Brief » Transcribe word for word the lines below from the line with "- tensorflow1.x" through the line with "- Tensorflow 支持将会更广泛", ends included.

[Dataset entries]
● ● ● ● ●
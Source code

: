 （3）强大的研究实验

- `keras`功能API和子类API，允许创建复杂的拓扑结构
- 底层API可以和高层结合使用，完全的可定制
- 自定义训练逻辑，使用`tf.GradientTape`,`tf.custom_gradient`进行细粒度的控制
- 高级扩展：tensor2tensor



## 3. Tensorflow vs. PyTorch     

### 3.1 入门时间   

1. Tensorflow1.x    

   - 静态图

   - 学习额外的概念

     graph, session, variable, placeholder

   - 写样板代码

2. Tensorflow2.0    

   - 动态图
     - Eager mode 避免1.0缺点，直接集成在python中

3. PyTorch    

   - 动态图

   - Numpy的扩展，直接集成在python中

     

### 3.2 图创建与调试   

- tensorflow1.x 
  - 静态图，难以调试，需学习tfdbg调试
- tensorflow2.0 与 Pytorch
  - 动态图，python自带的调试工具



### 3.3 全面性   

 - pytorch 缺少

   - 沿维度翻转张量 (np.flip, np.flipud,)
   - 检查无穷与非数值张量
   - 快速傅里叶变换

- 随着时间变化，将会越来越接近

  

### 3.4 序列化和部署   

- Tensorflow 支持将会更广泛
● ● ● ● ●
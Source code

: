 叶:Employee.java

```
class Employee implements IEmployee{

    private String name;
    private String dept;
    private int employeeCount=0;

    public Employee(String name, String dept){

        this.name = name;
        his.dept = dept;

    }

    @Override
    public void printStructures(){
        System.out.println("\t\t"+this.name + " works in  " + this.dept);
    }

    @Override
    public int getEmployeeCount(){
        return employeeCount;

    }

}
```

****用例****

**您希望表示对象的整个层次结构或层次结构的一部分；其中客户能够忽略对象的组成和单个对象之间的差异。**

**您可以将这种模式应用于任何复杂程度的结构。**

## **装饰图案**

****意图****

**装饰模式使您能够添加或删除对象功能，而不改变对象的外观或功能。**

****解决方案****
● ● ● ● ●
Reply »
- tensorflow1.x 
  - 静态图，难以调试，需学习tfdbg调试
- tensorflow2.0 与 Pytorch
  - 动态图，python自带的调试工具



### 3.3 全面性   

 - pytorch 缺少

   - 沿维度翻转张量 (np.flip, np.flipud,)
   - 检查无穷与非数值张量
   - 快速傅里叶变换

- 随着时间变化，将会越来越接近

  

### 3.4 序列化和部署   

- Tensorflow 支持将会更广泛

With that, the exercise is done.